Saved data entries:
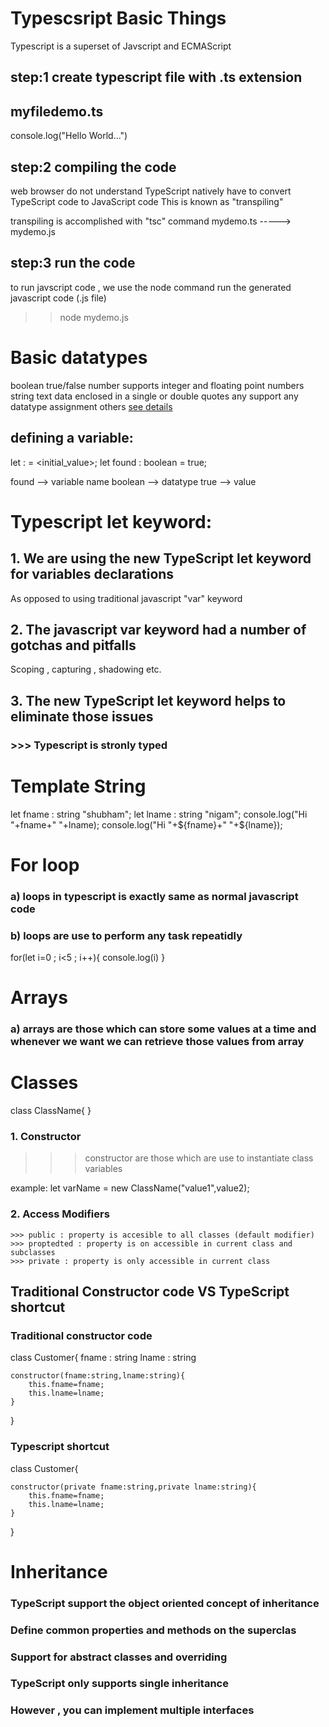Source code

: # Typescsript Basic Things
Typescript is a superset of Javscript and ECMAScript


## step:1 create typescript file with .ts extension

myfiledemo.ts
-------------
console.log("Hello World...")

## step:2 compiling the code
web browser do not understand TypeScript natively 
have to convert TypeScript code to JavaScript code 
This is known as "transpiling"

transpiling is accomplished with "tsc" command
mydemo.ts -----> mydemo.js

## step:3 run the code
to run javscript code , we use the node command
run the generated javascript code (.js file)

>> node mydemo.js

# Basic datatypes

boolean  true/false 
number   supports integer and floating point numbers
string   text data enclosed in a single or double quotes
any      support any datatype assignment
others   <a href="https://www.typescriptlang.org">see details</a>


## defining a variable:
let <variableName> : <type> = <initial_value>;
let found : boolean = true;

found --> variable name
boolean --> datatype
true --> value

# Typescript let keyword:
## 1. We are using the new TypeScript let keyword for variables declarations
   As opposed to using traditional javascript "var" keyword
## 2. The javascript var keyword had a number of gotchas and pitfalls

   Scoping , capturing , shadowing etc.

## 3. The new TypeScript let keyword helps to eliminate those issues 

### >>> Typescript is stronly typed

# Template String

let fname : string "shubham";
let lname : string "nigam";
console.log("Hi "+fname+" "+lname);
console.log("Hi "+${fname}+" "+${lname});


# For loop
### a) loops in typescript is exactly same as normal javascript code 
### b) loops are use to perform any task repeatidly
for(let i=0 ; i<5 ; i++){
    console.log(i)
}

# Arrays
### a) arrays are those which can store some values at a time and whenever we want we can retrieve those values from array




# Classes
class ClassName{
    <!-- Properties -->
    <!-- Constructors -->
    <!-- Getter and Setter methods -->
}

### 1. Constructor
>>>constructor are those which are use to instantiate class    
   variables

   example:
   let varName = new ClassName("value1",value2);

### 2. Access Modifiers
    >>> public : property is accesible to all classes (default modifier)
    >>> proptedted : property is on accessible in current class and subclasses
    >>> private : property is only accessible in current class

## Traditional Constructor code VS TypeScript shortcut
### Traditional constructor code

class Customer{
    fname : string
    lname : string

    constructor(fname:string,lname:string){
        this.fname=fname;
        this.lname=lname;
    }
}

### Typescript shortcut
class Customer{

    constructor(private fname:string,private lname:string){
        this.fname=fname;
        this.lname=lname;
    }
}

# Inheritance
### TypeScript support the  object oriented concept of inheritance
### Define common properties and methods on the superclas
### Support for abstract classes and overriding 
### TypeScript only supports single inheritance
### However , you can implement multiple interfaces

## Exercise
The answer must be an exact copy of every record above, minus the pictures.

## Task output
Source code

: # Typescsript Basic Things
Typescript is a superset of Javscript and ECMAScript


## step:1 create typescript file with .ts extension

myfiledemo.ts
-------------
console.log("Hello World...")

## step:2 compiling the code
web browser do not understand TypeScript natively 
have to convert TypeScript code to JavaScript code 
This is known as "transpiling"

transpiling is accomplished with "tsc" command
mydemo.ts -----> mydemo.js

## step:3 run the code
to run javscript code , we use the node command
run the generated javascript code (.js file)

>> node mydemo.js

# Basic datatypes

boolean  true/false 
number   supports integer and floating point numbers
string   text data enclosed in a single or double quotes
any      support any datatype assignment
others   <a href="https://www.typescriptlang.org">see details</a>


## defining a variable:
let <variableName> : <type> = <initial_value>;
let found : boolean = true;

found --> variable name
boolean --> datatype
true --> value

# Typescript let keyword:
## 1. We are using the new TypeScript let keyword for variables declarations
   As opposed to using traditional javascript "var" keyword
## 2. The javascript var keyword had a number of gotchas and pitfalls

   Scoping , capturing , shadowing etc.

## 3. The new TypeScript let keyword helps to eliminate those issues 

### >>> Typescript is stronly typed

# Template String

let fname : string "shubham";
let lname : string "nigam";
console.log("Hi "+fname+" "+lname);
console.log("Hi "+${fname}+" "+${lname});


# For loop
### a) loops in typescript is exactly same as normal javascript code 
### b) loops are use to perform any task repeatidly
for(let i=0 ; i<5 ; i++){
    console.log(i)
}

# Arrays
### a) arrays are those which can store some values at a time and whenever we want we can retrieve those values from array




# Classes
class ClassName{
    <!-- Properties -->
    <!-- Constructors -->
    <!-- Getter and Setter methods -->
}

### 1. Constructor
>>>constructor are those which are use to instantiate class    
   variables

   example:
   let varName = new ClassName("value1",value2);

### 2. Access Modifiers
    >>> public : property is accesible to all classes (default modifier)
    >>> proptedted : property is on accessible in current class and subclasses
    >>> private : property is only accessible in current class

## Traditional Constructor code VS TypeScript shortcut
### Traditional constructor code

class Customer{
    fname : string
    lname : string

    constructor(fname:string,lname:string){
        this.fname=fname;
        this.lname=lname;
    }
}

### Typescript shortcut
class Customer{

    constructor(private fname:string,private lname:string){
        this.fname=fname;
        this.lname=lname;
    }
}

# Inheritance
### TypeScript support the  object oriented concept of inheritance
### Define common properties and methods on the superclas
### Support for abstract classes and overriding 
### TypeScript only supports single inheritance
### However , you can implement multiple interfaces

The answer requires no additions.